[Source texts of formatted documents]
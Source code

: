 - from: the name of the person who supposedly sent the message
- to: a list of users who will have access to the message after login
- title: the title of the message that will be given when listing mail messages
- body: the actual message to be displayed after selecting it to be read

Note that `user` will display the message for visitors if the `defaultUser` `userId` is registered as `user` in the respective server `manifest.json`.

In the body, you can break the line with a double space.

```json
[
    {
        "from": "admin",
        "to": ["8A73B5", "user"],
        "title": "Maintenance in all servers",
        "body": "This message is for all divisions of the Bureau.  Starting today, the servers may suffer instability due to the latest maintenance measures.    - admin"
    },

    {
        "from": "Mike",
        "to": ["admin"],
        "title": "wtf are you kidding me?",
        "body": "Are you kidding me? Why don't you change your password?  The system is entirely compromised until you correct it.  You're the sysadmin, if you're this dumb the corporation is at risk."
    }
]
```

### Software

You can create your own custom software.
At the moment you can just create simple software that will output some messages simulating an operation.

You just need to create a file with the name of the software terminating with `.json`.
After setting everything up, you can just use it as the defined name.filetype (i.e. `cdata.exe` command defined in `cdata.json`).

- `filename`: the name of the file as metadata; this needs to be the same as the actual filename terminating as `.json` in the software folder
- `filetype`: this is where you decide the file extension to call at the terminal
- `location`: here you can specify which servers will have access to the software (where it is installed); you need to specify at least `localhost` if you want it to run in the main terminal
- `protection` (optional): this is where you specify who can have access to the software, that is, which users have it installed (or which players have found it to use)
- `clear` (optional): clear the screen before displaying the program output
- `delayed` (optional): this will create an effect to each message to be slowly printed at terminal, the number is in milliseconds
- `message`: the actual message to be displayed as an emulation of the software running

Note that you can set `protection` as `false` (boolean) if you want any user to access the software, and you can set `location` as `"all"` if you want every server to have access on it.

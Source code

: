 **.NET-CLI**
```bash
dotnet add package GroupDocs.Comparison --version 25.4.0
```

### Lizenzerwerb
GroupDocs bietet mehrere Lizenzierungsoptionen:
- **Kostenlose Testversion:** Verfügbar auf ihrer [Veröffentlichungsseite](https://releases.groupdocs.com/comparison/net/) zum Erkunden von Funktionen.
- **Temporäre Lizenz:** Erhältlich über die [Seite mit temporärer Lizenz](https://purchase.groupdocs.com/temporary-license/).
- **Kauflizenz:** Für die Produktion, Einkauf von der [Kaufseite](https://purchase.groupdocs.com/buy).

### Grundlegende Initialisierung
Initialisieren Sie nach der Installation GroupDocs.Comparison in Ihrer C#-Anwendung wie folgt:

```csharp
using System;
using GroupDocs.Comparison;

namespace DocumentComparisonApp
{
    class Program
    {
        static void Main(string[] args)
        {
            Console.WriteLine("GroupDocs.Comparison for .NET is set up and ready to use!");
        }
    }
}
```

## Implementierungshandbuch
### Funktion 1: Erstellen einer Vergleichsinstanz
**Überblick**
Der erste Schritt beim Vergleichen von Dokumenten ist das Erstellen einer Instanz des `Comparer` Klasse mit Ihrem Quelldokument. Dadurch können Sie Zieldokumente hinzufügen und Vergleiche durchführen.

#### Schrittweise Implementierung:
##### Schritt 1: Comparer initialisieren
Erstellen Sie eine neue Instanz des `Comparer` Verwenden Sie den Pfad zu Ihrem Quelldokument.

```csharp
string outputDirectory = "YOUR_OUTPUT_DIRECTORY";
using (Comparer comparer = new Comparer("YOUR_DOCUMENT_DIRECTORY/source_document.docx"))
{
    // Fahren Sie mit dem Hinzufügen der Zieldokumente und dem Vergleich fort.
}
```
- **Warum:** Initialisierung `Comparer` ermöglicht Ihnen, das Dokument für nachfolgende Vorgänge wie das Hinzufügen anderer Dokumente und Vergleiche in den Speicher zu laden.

Exercise objective = The answer should hold only the lines from the start of the records above through the line containing "In the body, you", each set down exactly.

Exercise output =
Source code

: - from: the name of the person who supposedly sent the message
- to: a list of users who will have access to the message after login
- title: the title of the message that will be given when listing mail messages
- body: the actual message to be displayed after selecting it to be read

Note that `user` will display the message for visitors if the `defaultUser` `userId` is registered as `user` in the respective server `manifest.json`.

In the body, you can break the line with a double space.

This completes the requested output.